A just-introduced insurance plan that covers retired HAL employees and their spouses is bringing cheer to many. The state-run company says it is the only initiative of its kind.
A B Monappa (74), who retired from the State-owned aircraft maker, is battling a heart ailment. Medical expenses are a cause of concern for many like him.
HAL is picking up a tab of `55 crore a year, and setting an example in caring for employees well into their advanced years.
Now a resident of Madikeri, Monappa will be the first beneficiary of the new scheme that came into force on February 1. He settled in his home town after his retirement in 2000 as a flight mechanic.
“We have already borrowed `50,000. We hope this new plan will help us in our difficult times,” said Monappa’s son Bopanna, who works at a private firm in Muscat, Oman.
Monappa had already undergone a bypass in 2011, and the family knows how expensive a hospital admission can be.
HAL Retired Executives’ Association president G S Jamadagni, who worked with the company for implementation of the scheme, said, “Monappa is the first retired employee to be helped by the scheme.”
Most retired employees are in their 60s or 70s, some even older. “The increasing cost of health care is a major concern for us,’’ said Jamadagni, 73, who retired in 2001 as general manager (quality). “Those living with hypertension and diabetes spend around `2,000 a month on treatment.”
HAL chairman RK Tyagi concurs. “Retired employees have a limited income, but the cost of medical services keep increasing.

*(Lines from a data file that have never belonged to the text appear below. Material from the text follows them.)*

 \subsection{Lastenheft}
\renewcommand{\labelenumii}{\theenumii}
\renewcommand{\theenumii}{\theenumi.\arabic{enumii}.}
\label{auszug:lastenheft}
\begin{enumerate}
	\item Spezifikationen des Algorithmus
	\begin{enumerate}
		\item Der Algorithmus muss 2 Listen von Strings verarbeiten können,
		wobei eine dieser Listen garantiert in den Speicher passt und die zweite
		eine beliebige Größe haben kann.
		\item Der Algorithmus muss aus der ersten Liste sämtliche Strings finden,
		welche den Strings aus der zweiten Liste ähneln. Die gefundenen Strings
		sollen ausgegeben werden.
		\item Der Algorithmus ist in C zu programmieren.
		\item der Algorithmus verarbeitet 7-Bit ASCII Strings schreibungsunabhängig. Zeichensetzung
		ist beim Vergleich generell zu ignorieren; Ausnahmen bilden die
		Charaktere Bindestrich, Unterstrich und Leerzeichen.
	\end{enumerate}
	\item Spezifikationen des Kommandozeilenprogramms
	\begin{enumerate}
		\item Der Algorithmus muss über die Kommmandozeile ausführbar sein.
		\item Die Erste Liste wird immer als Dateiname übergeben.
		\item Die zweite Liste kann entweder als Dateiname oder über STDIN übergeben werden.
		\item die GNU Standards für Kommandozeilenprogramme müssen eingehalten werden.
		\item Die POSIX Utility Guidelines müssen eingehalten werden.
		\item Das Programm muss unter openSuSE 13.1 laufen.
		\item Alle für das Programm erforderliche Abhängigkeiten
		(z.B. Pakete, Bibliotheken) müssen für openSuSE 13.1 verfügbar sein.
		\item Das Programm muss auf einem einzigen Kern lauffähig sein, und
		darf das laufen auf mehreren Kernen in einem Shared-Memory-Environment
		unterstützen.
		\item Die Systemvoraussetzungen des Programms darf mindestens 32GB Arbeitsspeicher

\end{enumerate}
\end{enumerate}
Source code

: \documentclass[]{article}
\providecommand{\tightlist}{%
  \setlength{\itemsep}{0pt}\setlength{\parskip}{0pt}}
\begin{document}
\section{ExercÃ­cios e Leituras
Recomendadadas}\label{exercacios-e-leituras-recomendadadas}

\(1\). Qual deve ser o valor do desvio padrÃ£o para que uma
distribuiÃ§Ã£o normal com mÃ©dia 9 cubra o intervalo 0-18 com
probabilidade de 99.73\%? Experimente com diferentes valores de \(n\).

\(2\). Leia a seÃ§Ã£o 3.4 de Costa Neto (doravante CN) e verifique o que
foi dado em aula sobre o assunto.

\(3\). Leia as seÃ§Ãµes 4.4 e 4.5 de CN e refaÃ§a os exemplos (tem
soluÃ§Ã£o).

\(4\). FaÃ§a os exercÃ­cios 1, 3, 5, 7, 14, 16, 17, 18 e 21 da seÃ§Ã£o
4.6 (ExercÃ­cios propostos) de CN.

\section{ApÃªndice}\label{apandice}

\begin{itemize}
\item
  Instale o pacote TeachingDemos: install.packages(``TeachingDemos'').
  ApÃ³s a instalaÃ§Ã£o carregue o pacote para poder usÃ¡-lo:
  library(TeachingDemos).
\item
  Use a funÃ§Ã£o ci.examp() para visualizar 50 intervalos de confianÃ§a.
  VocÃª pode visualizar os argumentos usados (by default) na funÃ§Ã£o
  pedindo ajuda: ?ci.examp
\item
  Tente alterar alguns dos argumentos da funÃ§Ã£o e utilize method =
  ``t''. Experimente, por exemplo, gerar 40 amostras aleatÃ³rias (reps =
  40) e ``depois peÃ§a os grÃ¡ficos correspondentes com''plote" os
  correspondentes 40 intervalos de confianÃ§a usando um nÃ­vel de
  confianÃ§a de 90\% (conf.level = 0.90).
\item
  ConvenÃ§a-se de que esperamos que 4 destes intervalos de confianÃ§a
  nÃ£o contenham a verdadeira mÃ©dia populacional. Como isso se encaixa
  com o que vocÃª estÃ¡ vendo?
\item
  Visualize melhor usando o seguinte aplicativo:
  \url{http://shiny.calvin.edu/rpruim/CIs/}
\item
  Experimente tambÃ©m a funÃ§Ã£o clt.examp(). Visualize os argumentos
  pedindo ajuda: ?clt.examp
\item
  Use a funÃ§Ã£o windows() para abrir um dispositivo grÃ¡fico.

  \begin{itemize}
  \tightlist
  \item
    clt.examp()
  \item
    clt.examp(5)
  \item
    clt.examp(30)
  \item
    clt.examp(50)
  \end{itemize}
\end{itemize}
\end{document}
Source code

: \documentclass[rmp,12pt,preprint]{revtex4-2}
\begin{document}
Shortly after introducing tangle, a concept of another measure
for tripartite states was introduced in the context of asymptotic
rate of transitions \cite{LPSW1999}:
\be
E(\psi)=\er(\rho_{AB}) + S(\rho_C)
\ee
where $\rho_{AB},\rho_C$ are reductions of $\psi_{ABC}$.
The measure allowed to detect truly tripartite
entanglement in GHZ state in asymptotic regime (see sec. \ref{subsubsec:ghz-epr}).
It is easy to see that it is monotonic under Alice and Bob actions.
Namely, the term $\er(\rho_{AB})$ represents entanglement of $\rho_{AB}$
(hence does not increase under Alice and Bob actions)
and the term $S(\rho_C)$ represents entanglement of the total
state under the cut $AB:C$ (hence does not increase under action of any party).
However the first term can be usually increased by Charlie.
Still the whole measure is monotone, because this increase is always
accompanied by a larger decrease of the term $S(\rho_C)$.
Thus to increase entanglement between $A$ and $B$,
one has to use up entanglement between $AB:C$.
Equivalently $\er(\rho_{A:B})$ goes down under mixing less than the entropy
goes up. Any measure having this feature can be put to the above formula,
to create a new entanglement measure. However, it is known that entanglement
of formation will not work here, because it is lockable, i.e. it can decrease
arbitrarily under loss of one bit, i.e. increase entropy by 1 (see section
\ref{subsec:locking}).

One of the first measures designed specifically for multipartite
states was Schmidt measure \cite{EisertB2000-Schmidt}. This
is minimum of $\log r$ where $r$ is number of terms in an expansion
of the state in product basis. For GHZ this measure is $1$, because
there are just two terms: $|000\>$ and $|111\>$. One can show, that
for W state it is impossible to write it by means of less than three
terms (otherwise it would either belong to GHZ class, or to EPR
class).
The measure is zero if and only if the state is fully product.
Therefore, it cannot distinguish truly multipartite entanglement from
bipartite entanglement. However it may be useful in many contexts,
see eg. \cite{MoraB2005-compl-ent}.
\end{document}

This scheme makes a huge difference to them.’’
The scheme covers pre-existing ailments and out-patient expenses of retired employees and their spouses. If a retired employee dies, the spouse continues to be covered.
Prior to implementation of the scheme, retired HAL employees had limited access to health care: they were entitled to concessional treatment at the company’s hospitals in Bangalore and Nashik.
The new scheme benefits 18,000 ex-employees and their families, including 1,200 widows.
Another 4,000 workmen retired after January 1, 2007, are likely to be brought under the scheme soon. They are currently excluded because their salary includes a contribution towards another scheme.
HAL Director of Human Resources V M Chamola said the scheme gives a fillip to the company’s human resources retention drive.